By Vladimer Napetvaridze
Monday, August 27
On 24 August Georgia marks the day of the constitution. On this day, in 1995, Georgia adopted the new Constitution on the grounds of the 1921 constitution, which predominantly defined issues of principal importance for the democratic development of Georgia. The Constitution which was adopted 23 years ago, has changed four times:

- 2004 - After the Rose Revolution in 2003, the Parliament of Georgia passed a new edition of the constitution, which equipped the president with more power, and president dominated all other branches of power and institutions. It was a super-presidential model;
- 2010 - According to the new edition of the constitution, the Institute of prime-minister became the most powerful political position. A president has been deprived of all the executive rights;
- 2013. The new government of Georgia restricted the rights of prime minister. This model is closer to the parliamentary model;
- 2017. The parliament adopted a new edition of the constitution that determined the country's parliamentary model;

On August 24, together with the celebration of the Constitution Day, the presentation of the last edition of the Constitution was held in the parliament. At the special event, the Prime Minister Mamuka Bakhtadze addressed the guests with a speech:“Before the endorsement of the new edition of the Constitution, public disclosure meetings were often filled with radically different positions, which evidences that society feels a greater responsibility towards issues of sovereign importance. It is gratifying that a compromise has been found irrespective of different opinions and we have reached an agreement on key principles as everyone is united around one goal - to build a united, democratic and strong Georgian state" concluded the Prime Minister of Georgia.

According to the Head of the Government of Georgia, the country now has a Constitution that ensures stability and pluralism in the conditions of a high level of democracy on the one hand and excludes excessive concentration of power and risk of autocracy on the other.

The first issue of the new edition of the Constitution of Georgia was presented at Shota Rustaveli Hall of the Parliament of Georgia. The event was attended by Chairman of the Parliament of Georgia, Patriarch of All Georgians Ilya II, members of the government of Georgia, Mayor of Tbilisi, officials of the legislative and executive authorities of Georgia, judges of the Constitutional Court of Georgia, Secretary of the Supreme Council of Justice, Chief Prosecutor and representatives of NGOs. It is noteworthy that the President of Georgia Giorgi Margvelashvili didn’t attend the event organized by the government, and he held an alternative event in the Presidential Palace.
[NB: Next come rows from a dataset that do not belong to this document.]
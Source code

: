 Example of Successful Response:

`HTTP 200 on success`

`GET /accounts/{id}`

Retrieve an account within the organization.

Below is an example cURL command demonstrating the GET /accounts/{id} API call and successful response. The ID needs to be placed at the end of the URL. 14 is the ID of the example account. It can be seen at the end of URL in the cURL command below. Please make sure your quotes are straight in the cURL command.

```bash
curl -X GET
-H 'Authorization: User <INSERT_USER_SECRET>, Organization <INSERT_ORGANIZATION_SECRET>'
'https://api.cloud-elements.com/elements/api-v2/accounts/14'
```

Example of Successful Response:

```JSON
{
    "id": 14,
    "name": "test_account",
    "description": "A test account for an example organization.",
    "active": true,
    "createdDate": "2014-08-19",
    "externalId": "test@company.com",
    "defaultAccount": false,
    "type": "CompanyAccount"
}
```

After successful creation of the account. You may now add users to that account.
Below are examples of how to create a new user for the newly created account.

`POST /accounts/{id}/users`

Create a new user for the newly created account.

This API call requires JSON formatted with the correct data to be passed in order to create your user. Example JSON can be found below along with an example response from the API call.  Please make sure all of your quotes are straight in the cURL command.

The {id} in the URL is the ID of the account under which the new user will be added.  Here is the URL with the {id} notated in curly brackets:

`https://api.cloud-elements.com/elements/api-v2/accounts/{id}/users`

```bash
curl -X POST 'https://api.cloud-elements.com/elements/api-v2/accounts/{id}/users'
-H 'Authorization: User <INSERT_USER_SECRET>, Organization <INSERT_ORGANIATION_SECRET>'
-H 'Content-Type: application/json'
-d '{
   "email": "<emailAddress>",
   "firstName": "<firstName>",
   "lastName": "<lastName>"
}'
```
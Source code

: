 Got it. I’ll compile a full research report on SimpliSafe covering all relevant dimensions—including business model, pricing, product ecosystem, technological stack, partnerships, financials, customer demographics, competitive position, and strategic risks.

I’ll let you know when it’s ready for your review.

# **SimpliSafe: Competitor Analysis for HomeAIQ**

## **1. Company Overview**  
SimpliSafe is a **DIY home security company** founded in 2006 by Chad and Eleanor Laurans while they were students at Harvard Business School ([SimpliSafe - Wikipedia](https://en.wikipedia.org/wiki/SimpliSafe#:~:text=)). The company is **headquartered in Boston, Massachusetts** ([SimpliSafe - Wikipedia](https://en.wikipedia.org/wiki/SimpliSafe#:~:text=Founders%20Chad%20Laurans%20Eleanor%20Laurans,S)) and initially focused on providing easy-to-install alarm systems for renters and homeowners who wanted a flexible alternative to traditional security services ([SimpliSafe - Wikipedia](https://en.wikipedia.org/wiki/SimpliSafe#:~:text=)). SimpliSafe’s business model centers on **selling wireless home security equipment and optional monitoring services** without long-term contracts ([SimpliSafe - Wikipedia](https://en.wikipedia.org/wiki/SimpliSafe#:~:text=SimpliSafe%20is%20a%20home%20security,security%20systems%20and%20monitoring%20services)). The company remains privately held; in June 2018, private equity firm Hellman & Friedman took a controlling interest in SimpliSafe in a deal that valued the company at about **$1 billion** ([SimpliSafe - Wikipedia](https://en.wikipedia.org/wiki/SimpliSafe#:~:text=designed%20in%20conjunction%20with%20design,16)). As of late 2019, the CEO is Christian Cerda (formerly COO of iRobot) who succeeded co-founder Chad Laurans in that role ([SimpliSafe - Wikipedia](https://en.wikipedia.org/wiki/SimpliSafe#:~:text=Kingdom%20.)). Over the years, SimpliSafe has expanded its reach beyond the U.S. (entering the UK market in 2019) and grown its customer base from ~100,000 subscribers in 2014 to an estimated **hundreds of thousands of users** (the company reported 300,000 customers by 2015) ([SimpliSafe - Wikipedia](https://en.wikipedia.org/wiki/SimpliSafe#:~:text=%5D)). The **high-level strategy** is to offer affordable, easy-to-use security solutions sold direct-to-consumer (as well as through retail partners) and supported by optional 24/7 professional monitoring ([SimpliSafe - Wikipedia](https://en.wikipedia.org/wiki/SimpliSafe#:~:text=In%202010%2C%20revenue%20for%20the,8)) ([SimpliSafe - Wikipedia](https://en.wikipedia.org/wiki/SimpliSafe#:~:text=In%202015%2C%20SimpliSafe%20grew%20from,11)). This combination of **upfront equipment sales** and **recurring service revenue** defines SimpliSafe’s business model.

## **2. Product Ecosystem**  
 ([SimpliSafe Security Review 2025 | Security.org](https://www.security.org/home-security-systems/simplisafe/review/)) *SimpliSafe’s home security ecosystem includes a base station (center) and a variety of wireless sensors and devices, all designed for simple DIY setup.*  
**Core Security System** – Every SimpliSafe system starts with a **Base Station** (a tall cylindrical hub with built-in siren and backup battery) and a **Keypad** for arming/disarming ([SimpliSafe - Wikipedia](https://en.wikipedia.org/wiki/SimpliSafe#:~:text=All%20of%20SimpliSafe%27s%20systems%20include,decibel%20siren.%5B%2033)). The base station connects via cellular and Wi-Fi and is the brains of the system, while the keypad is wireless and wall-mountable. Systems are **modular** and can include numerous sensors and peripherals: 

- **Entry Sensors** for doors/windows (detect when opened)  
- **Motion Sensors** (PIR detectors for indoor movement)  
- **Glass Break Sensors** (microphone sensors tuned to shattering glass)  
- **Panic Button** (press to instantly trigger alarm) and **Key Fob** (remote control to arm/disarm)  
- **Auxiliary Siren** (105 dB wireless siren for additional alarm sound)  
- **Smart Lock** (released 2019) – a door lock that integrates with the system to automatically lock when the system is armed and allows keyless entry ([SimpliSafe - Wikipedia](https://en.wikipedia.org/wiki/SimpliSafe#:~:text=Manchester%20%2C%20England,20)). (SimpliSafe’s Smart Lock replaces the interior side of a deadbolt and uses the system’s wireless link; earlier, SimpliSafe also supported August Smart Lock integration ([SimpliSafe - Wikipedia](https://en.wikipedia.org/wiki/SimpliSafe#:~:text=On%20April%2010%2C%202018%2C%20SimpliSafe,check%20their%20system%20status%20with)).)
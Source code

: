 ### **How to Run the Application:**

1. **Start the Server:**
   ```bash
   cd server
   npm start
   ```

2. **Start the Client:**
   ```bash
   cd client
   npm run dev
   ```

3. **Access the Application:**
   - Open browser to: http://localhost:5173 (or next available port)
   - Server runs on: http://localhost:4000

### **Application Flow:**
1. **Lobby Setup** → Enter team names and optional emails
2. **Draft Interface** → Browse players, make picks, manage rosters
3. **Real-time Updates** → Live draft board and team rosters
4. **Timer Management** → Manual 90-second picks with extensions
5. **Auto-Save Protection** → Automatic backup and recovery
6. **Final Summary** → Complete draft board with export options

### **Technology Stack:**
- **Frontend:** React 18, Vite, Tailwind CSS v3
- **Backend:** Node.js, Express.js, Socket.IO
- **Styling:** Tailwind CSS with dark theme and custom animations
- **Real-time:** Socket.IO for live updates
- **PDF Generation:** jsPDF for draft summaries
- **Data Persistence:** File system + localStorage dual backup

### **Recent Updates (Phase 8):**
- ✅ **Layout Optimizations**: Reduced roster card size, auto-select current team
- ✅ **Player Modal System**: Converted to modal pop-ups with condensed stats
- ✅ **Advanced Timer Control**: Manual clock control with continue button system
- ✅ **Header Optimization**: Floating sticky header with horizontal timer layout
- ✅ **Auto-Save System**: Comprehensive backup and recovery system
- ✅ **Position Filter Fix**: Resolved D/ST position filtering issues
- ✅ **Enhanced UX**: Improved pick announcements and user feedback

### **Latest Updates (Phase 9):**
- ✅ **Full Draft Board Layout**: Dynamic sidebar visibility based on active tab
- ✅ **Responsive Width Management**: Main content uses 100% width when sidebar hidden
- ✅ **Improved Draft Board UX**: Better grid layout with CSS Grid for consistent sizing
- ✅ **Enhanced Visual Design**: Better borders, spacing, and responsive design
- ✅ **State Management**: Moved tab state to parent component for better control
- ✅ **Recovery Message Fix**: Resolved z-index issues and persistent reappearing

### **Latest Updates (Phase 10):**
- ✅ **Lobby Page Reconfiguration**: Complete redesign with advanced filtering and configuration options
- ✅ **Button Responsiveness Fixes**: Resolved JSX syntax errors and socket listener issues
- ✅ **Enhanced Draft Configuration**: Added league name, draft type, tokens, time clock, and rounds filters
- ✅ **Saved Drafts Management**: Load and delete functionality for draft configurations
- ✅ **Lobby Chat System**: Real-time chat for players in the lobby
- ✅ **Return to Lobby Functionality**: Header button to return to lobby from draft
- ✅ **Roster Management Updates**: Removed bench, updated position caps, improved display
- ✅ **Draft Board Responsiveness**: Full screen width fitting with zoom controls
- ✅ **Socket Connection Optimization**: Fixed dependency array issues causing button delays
Thus, Giorgi Margvelashvili expressed his negative attitude toward the new edition of the constitution. He told guests gathered in the Presidential Palace that in the process of changing the constitution, only one party's interests were taken into consideration:

"Today we are celebrating the Day of Constitution, and we are facing the challenges and defining a vision for the future too, but unfortunately, we weren't able to create a non-single-party constitutional document. There are issues, on which everyone should agree. These issues are our independence and freedom, territorial integrity, and our democracy, we should not be arguing about these issues," Margvelashvili said.

According to the new edition of the constitution, the role of the president is reduced, and this part of the document was one of the most controversial. According to the new edition, from 2023 president won't be elected by the population, but the electoral board, which will be completed by MP-s and representatives of the Government. This will increase the role and influence of parliament, but on the other hand, the president acquires only the ceremonial function, and the real political power will only be distributed between the parliament and the government.

One of the central values of democracy is the principle of power distribution between the governmental branches; therefore, reasonable would be to allow people to choose its president, thus giving this institution additional legitimacy and therefore, political power.